» EXERCISE DESCRIPTION
Use the entries below and reproduce exactly the lines from the one containing "60000/60000 [==============================] - 2s 30us/step" down to the one containing "Epoch 165/400", both of them included.
━━━ RECORDS FOR THE EXERCISE ━━━
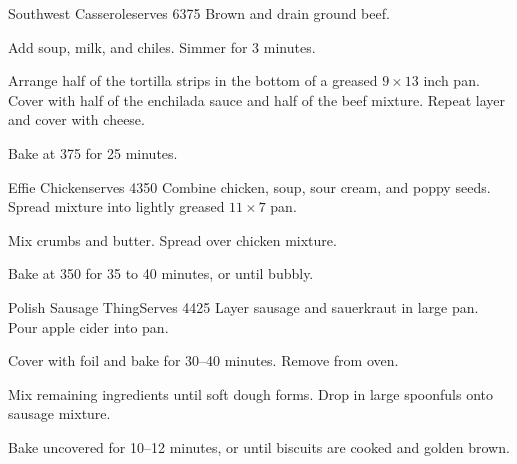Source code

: 
\begin{recipe}{Southwest Casserole}{serves 6}{375\0}
    Brown and drain ground beef.

    Add soup, milk, and chiles. Simmer for 3 minutes.

    Arrange half of the tortilla strips in the bottom of a greased $9 \times 13$ inch pan. Cover with half of the enchilada sauce and half of the beef mixture. Repeat layer and cover with cheese.

    \newstep
    Bake at 375\0 for 25 minutes.

\end{recipe}

\begin{recipe}{Effie Chicken}{serves 4}{350\0}
    Combine chicken, soup, sour cream, and poppy seeds. Spread mixture into lightly greased $11\times7$ pan.

    Mix crumbs and butter. Spread over chicken mixture.

    \newstep
    Bake at 350\0 for 35 to 40 minutes, or until bubbly.
\end{recipe}

\begin{recipe}{Polish Sausage Thing}{Serves 4}{425\0}
    Layer sausage and sauerkraut in large pan. Pour apple cider into pan.

    \newstep
    Cover with foil and bake for 30--40 minutes. Remove from oven.

    Mix remaining ingredients until soft dough forms. Drop in large spoonfuls onto sausage mixture.

    \newstep
    Bake uncovered for 10--12 minutes, or until biscuits are cooked and golden brown.
\end{recipe}
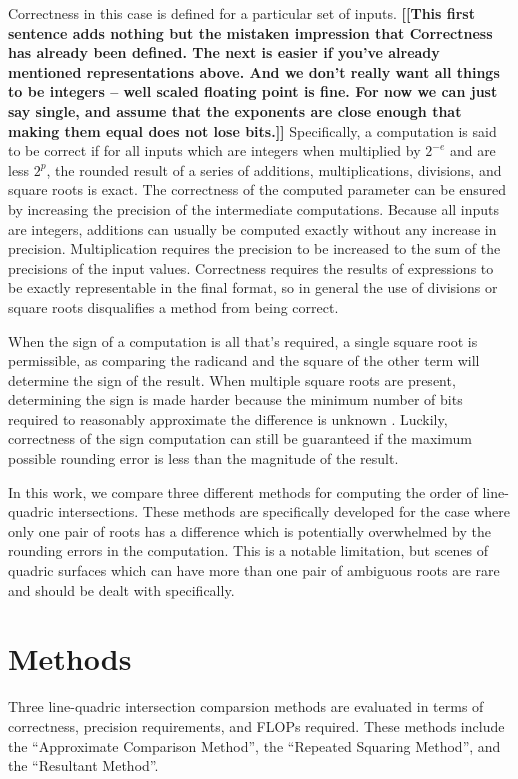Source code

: \documentclass{cccg16}
\def\Jack#1{{\bf [[#1]]}\ignorespaces}
\begin{document}
Correctness in this case is defined for a particular set of
inputs. \Jack{This first sentence adds nothing but the mistaken
  impression that Correctness has already been defined.  The next is
  easier if you've already mentioned representations above.  And we
  don't really want all things to be integers -- well scaled floating
  point is fine.  For now we can just say single, and assume that the
  exponents are close enough that making them equal does not lose
  bits.}  Specifically, a computation is said to be correct if for all
inputs which are integers when multiplied by $2^{-e}$ and are less
$2^p$, the rounded result of a series of additions, multiplications,
divisions, and square roots is exact.  The correctness of the computed
parameter can be ensured by increasing the precision of the
intermediate computations.  Because all inputs are integers, additions
can usually be computed exactly without any increase in precision.
Multiplication requires the precision to be increased to the sum of
the precisions of the input values.
Correctness requires the results of expressions to be exactly
representable in the final format, so in general the use of divisions
or square roots disqualifies a method from being correct.

When the sign of a computation is all that's required, a single square
root is permissible, as comparing the radicand and the square of the
other term will determine the sign of the result.
When multiple square roots are present, determining the sign is made
harder because the minimum number of bits required to reasonably
approximate the difference is unknown \cite{demaine33open}.  Luckily,
correctness of the sign computation can still be guaranteed if the
maximum possible rounding error is less than the magnitude of the
result.

In this work, we compare three different methods for computing the
order of line-quadric intersections.  These methods are specifically
developed for the case where only one pair of roots has a difference
which is potentially overwhelmed by the rounding errors in the
computation.  This is a notable limitation, but scenes of quadric
surfaces which can have more than one pair of ambiguous roots are rare
and should be dealt with specifically.

\section{Methods}
Three line-quadric intersection comparsion methods are evaluated in
terms of correctness, precision requirements, and FLOPs required.
These methods include the ``Approximate Comparison Method'', the
``Repeated Squaring Method'', and the ``Resultant Method''.
\end{document}

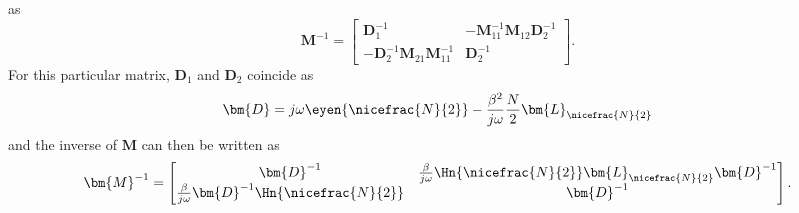 as
\begin{equation}
    \bm{M}^{-1} =
    \begin{bmatrix}
        \bm{D}_1^{-1} & -\bm{M}_{11}^{-1}\bm{M}_{12}\bm{D}_{2}^{-1} \\
        -\bm{D}_{2}^{-1}\bm{M}_{21}\bm{M}_{11}^{-1} & \bm{D}_{2}^{-1}
    \end{bmatrix}.
\end{equation}
For this particular matrix, $\bm{D}_1$ and $\bm{D}_2$ coincide as
\begin{equation}
    \label{eq:def_D}
        \bm{D} = j\omega \eyen{\nicefrac{N}{2}} - \frac{\beta^2}{j\omega}\frac{N}{2}\bm{L}_{\nicefrac{N}{2}}
\end{equation}
and the inverse of $\bm{M}$ can then be written as
\begin{equation}
    \label{eq:Minv}
    \bm{M}^{-1} =
    \begin{bmatrix}
        \bm{D}^{-1} & \frac{\beta}{j\omega}\Hn{\nicefrac{N}{2}}\bm{L}_{\nicefrac{N}{2}}\bm{D}^{-1}  \\
        \frac{\beta}{j\omega}\bm{D}^{-1}\Hn{\nicefrac{N}{2}} & \bm{D}^{-1}
    \end{bmatrix}.
\end{equation}

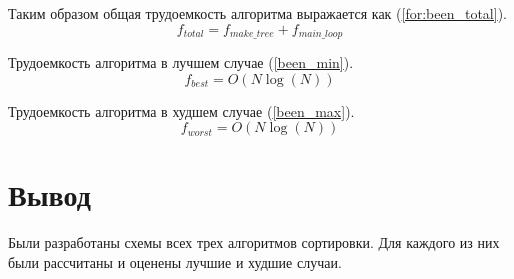 Таким образом общая трудоемкость алгоритма выражается как (\ref{for:been_total}).
\begin{equation}
	\label{for:been_total}
	f_{total} = f_{make\_tree} + f_{main\_loop}
\end{equation}

Трудоемкость алгоритма в лучшем случае (\ref{been_min}).
\begin{equation}
	\label{been_min}
	f_{best} = O(N\log(N))
\end{equation}

Трудоемкость алгоритма в худшем случае (\ref{been_max}).
\begin{equation}
	\label{been_max}
	f_{worst} = O(N\log(N))
\end{equation}


\section*{Вывод}
Были разработаны схемы всех трех алгоритмов сортировки. Для каждого из них были рассчитаны и оценены лучшие и худшие случаи.



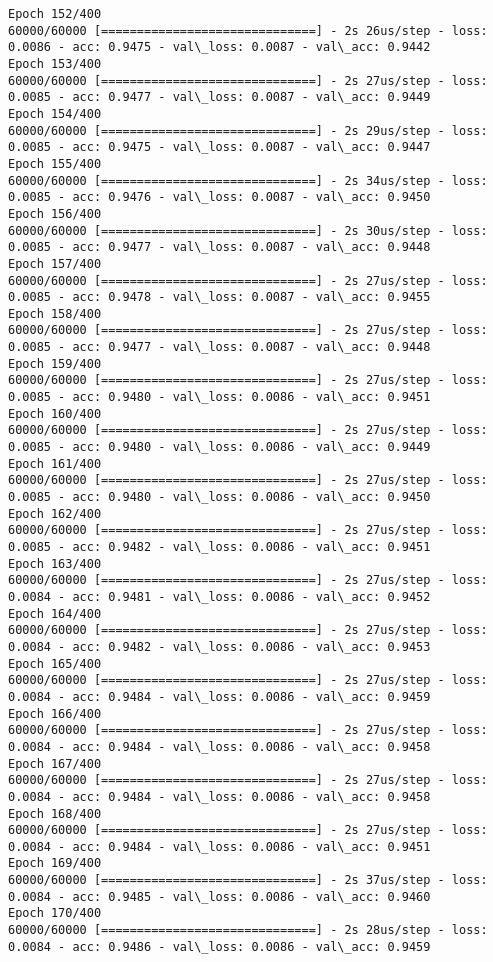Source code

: \documentclass[11pt]{article}
\begin{document}
\begin{Verbatim}[commandchars=\\\{\}]
Epoch 152/400
60000/60000 [==============================] - 2s 26us/step - loss: 0.0086 - acc: 0.9475 - val\_loss: 0.0087 - val\_acc: 0.9442
Epoch 153/400
60000/60000 [==============================] - 2s 27us/step - loss: 0.0085 - acc: 0.9477 - val\_loss: 0.0087 - val\_acc: 0.9449
Epoch 154/400
60000/60000 [==============================] - 2s 29us/step - loss: 0.0085 - acc: 0.9475 - val\_loss: 0.0087 - val\_acc: 0.9447
Epoch 155/400
60000/60000 [==============================] - 2s 34us/step - loss: 0.0085 - acc: 0.9476 - val\_loss: 0.0087 - val\_acc: 0.9450
Epoch 156/400
60000/60000 [==============================] - 2s 30us/step - loss: 0.0085 - acc: 0.9477 - val\_loss: 0.0087 - val\_acc: 0.9448
Epoch 157/400
60000/60000 [==============================] - 2s 27us/step - loss: 0.0085 - acc: 0.9478 - val\_loss: 0.0087 - val\_acc: 0.9455
Epoch 158/400
60000/60000 [==============================] - 2s 27us/step - loss: 0.0085 - acc: 0.9477 - val\_loss: 0.0087 - val\_acc: 0.9448
Epoch 159/400
60000/60000 [==============================] - 2s 27us/step - loss: 0.0085 - acc: 0.9480 - val\_loss: 0.0086 - val\_acc: 0.9451
Epoch 160/400
60000/60000 [==============================] - 2s 27us/step - loss: 0.0085 - acc: 0.9480 - val\_loss: 0.0086 - val\_acc: 0.9449
Epoch 161/400
60000/60000 [==============================] - 2s 27us/step - loss: 0.0085 - acc: 0.9480 - val\_loss: 0.0086 - val\_acc: 0.9450
Epoch 162/400
60000/60000 [==============================] - 2s 27us/step - loss: 0.0085 - acc: 0.9482 - val\_loss: 0.0086 - val\_acc: 0.9451
Epoch 163/400
60000/60000 [==============================] - 2s 27us/step - loss: 0.0084 - acc: 0.9481 - val\_loss: 0.0086 - val\_acc: 0.9452
Epoch 164/400
60000/60000 [==============================] - 2s 27us/step - loss: 0.0084 - acc: 0.9482 - val\_loss: 0.0086 - val\_acc: 0.9453
Epoch 165/400
60000/60000 [==============================] - 2s 27us/step - loss: 0.0084 - acc: 0.9484 - val\_loss: 0.0086 - val\_acc: 0.9459
Epoch 166/400
60000/60000 [==============================] - 2s 27us/step - loss: 0.0084 - acc: 0.9484 - val\_loss: 0.0086 - val\_acc: 0.9458
Epoch 167/400
60000/60000 [==============================] - 2s 27us/step - loss: 0.0084 - acc: 0.9484 - val\_loss: 0.0086 - val\_acc: 0.9458
Epoch 168/400
60000/60000 [==============================] - 2s 27us/step - loss: 0.0084 - acc: 0.9484 - val\_loss: 0.0086 - val\_acc: 0.9451
Epoch 169/400
60000/60000 [==============================] - 2s 37us/step - loss: 0.0084 - acc: 0.9485 - val\_loss: 0.0086 - val\_acc: 0.9460
Epoch 170/400
60000/60000 [==============================] - 2s 28us/step - loss: 0.0084 - acc: 0.9486 - val\_loss: 0.0086 - val\_acc: 0.9459

\end{Verbatim}
\end{document}
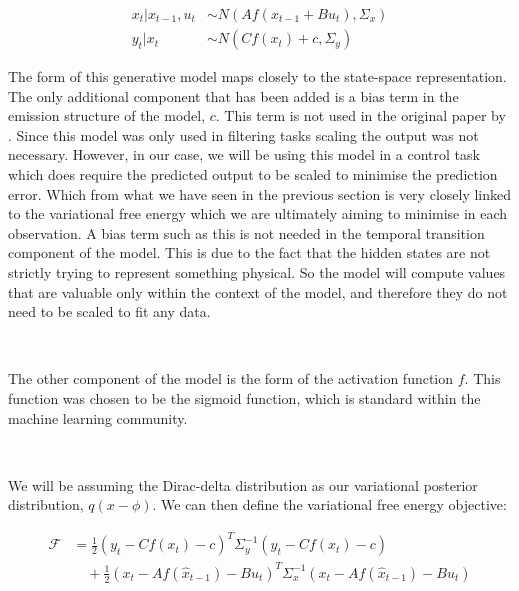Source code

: \documentclass{article}
\begin{document}
\begin{equation}
\begin{aligned}
	x_t | x_{t-1}, u_{t} &\sim N( A f(x_{t-1} + B u_{t}), \Sigma_x) \\
	y_t | x_t &\sim N( C f(x_t) + c, \Sigma_y)
\end{aligned}
\end{equation}

The form of this generative model maps closely to the state-space representation. The only additional component that has been added is a bias term in the emission structure of the model, $c$. This term is not used in the original paper by \citet{millidge2024temporal}. Since this model was only used in filtering tasks scaling the output was not necessary. However, in our case, we will be using this model in a control task which does require the predicted output to be scaled to minimise the prediction error. Which from what we have seen in the previous section is very closely linked to the variational free energy which we are ultimately aiming to minimise in each observation. A bias term such as this is not needed in the temporal transition component of the model. This is due to the fact that the hidden states are not strictly trying to represent something physical. So the model will compute values that are valuable only within the context of the model, and therefore they do not need to be scaled to fit any data.

\

The other component of the model is the form of the activation function $f$. This function was chosen to be the sigmoid function, which is standard within the machine learning community. 

\

We will be assuming the Dirac-delta distribution as our variational posterior distribution, $q(x - \phi)$. We can then define the variational free energy objective:

\begin{equation}
    \begin{aligned}
        \mathcal{F} &= \frac{1}{2} \left(y_t - C f\left(x_t\right) - c\right)^T \Sigma_y^{-1} \left(y_t - C f\left(x_t\right) - c\right) \\
        &\quad + \frac{1}{2} \left(x_t - A f\left(\hat{x}_{t-1}\right) - B u_t\right)^T \Sigma_x^{-1} \left(x_t - A f\left(\hat{x}_{t-1}\right) - B u_t\right)
    \end{aligned}
\end{equation}
\end{document}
━━━
» ANSWER SECTION
60000/60000 [==============================] - 2s 30us/step - loss: 0.0085 - acc: 0.9477 - val\_loss: 0.0087 - val\_acc: 0.9448
Epoch 157/400
60000/60000 [==============================] - 2s 27us/step - loss: 0.0085 - acc: 0.9478 - val\_loss: 0.0087 - val\_acc: 0.9455
Epoch 158/400
60000/60000 [==============================] - 2s 27us/step - loss: 0.0085 - acc: 0.9477 - val\_loss: 0.0087 - val\_acc: 0.9448
Epoch 159/400
60000/60000 [==============================] - 2s 27us/step - loss: 0.0085 - acc: 0.9480 - val\_loss: 0.0086 - val\_acc: 0.9451
Epoch 160/400
60000/60000 [==============================] - 2s 27us/step - loss: 0.0085 - acc: 0.9480 - val\_loss: 0.0086 - val\_acc: 0.9449
Epoch 161/400
60000/60000 [==============================] - 2s 27us/step - loss: 0.0085 - acc: 0.9480 - val\_loss: 0.0086 - val\_acc: 0.9450
Epoch 162/400
60000/60000 [==============================] - 2s 27us/step - loss: 0.0085 - acc: 0.9482 - val\_loss: 0.0086 - val\_acc: 0.9451
Epoch 163/400
60000/60000 [==============================] - 2s 27us/step - loss: 0.0084 - acc: 0.9481 - val\_loss: 0.0086 - val\_acc: 0.9452
Epoch 164/400
60000/60000 [==============================] - 2s 27us/step - loss: 0.0084 - acc: 0.9482 - val\_loss: 0.0086 - val\_acc: 0.9453
Epoch 165/400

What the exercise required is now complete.